CS Lewis and the Chronicles of Narnia

C.S. Lewis wrote seven connecting stories for children titled the “Chronicles of Narnia.” These stories are extremely similar to those found in the bible. Lewis used his religious background and beliefs to create Narnia and its characters, along with the conflicts and experiences that they go through. The stories teach children biblical tales in a fun and exciting new way and they do not even realize it is happening.

The first story written in “The Chronicles of Narnia” is “The Lion, The Witch, and Wardrobe.” This story introduces us to the world of Narnia. During World War II four siblings: Peter, Susan, Edmond, and Lucy are sent to live with the interestingly odd Professor Kirke. The youngest child Lucy, when exploring the house, comes across a wardrobe in one of the rooms. She steps into the wardrobe and arrives in a snowy wooded area. This is Narnia. Narnia becomes a parallel universe for all that enter it. The world is filled with characters and situations that parallel the bible stories. This first story connects to the gospel stories in the bible from Matthew, Mark, Luke, and John.

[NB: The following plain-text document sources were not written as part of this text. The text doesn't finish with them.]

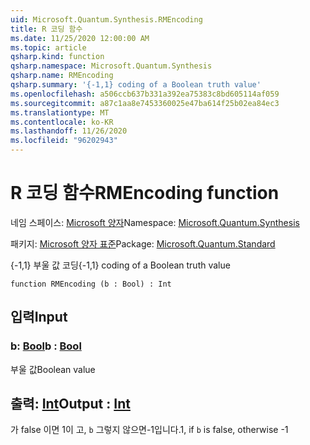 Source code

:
 ```yaml
---
uid: Microsoft.Quantum.Synthesis.RMEncoding
title: R 코딩 함수
ms.date: 11/25/2020 12:00:00 AM
ms.topic: article
qsharp.kind: function
qsharp.namespace: Microsoft.Quantum.Synthesis
qsharp.name: RMEncoding
qsharp.summary: '{-1,1} coding of a Boolean truth value'
ms.openlocfilehash: a506ccb637b331a392ea75383c8bd605114af059
ms.sourcegitcommit: a87c1aa8e7453360025e47ba614f25b02ea84ec3
ms.translationtype: MT
ms.contentlocale: ko-KR
ms.lasthandoff: 11/26/2020
ms.locfileid: "96202943"
---
```

# <a name="rmencoding-function"></a><span data-ttu-id="3bc0f-102">R 코딩 함수</span><span class="sxs-lookup"><span data-stu-id="3bc0f-102">RMEncoding function</span></span>

<span data-ttu-id="3bc0f-103">네임 스페이스: [Microsoft 양자](xref:Microsoft.Quantum.Synthesis)</span><span class="sxs-lookup"><span data-stu-id="3bc0f-103">Namespace: [Microsoft.Quantum.Synthesis](xref:Microsoft.Quantum.Synthesis)</span></span>

<span data-ttu-id="3bc0f-104">패키지: [Microsoft 양자 표준](https://nuget.org/packages/Microsoft.Quantum.Standard)</span><span class="sxs-lookup"><span data-stu-id="3bc0f-104">Package: [Microsoft.Quantum.Standard](https://nuget.org/packages/Microsoft.Quantum.Standard)</span></span>


<span data-ttu-id="3bc0f-105">{-1,1} 부울 값 코딩</span><span class="sxs-lookup"><span data-stu-id="3bc0f-105">{-1,1} coding of a Boolean truth value</span></span>

```qsharp
function RMEncoding (b : Bool) : Int
```


## <a name="input"></a><span data-ttu-id="3bc0f-106">입력</span><span class="sxs-lookup"><span data-stu-id="3bc0f-106">Input</span></span>

### <a name="b--bool"></a><span data-ttu-id="3bc0f-107">b: [Bool](xref:microsoft.quantum.lang-ref.bool)</span><span class="sxs-lookup"><span data-stu-id="3bc0f-107">b : [Bool](xref:microsoft.quantum.lang-ref.bool)</span></span>

<span data-ttu-id="3bc0f-108">부울 값</span><span class="sxs-lookup"><span data-stu-id="3bc0f-108">Boolean value</span></span>



## <a name="output--int"></a><span data-ttu-id="3bc0f-109">출력: [Int](xref:microsoft.quantum.lang-ref.int)</span><span class="sxs-lookup"><span data-stu-id="3bc0f-109">Output : [Int](xref:microsoft.quantum.lang-ref.int)</span></span>

<span data-ttu-id="3bc0f-110">가 false 이면 1이 고, `b` 그렇지 않으면-1입니다.</span><span class="sxs-lookup"><span data-stu-id="3bc0f-110">1, if `b` is false, otherwise -1</span></span>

None of the children believe Lucy when she tells them about Narnia until one day when Edmond follows her into the wardrobe and encounters the White Witch. She feeds Edmond an enchanted Turkish Delight, which makes him crave chocolate. The Witch uses Edmonds greed to trick him into bringing his other siblings into Narnia. The witch can be compared to the devil throughout the series. She tempts Edmond to manipulate him into doing things that are wrong.

Edmond still says that Lucy is silly for believing in Narnia and one day the children hide in the wardrobe from a housekeeper and end up in Narnia. Lucy takes them to Tumnus’ house where they find that he has been arrested for treason. Tumnus was the first character Lucy met when she went to Narnia. The children set out on a mission to rescue Tumnus from the Witch and meet a doubtful Mr. Beaver who leads them to Aslan the lion. Edmond runs away to warn the Witch of his siblings plan and she is nervous because of an ancient prophecy that says four humans will overthrow the Witch and reign over Narnia.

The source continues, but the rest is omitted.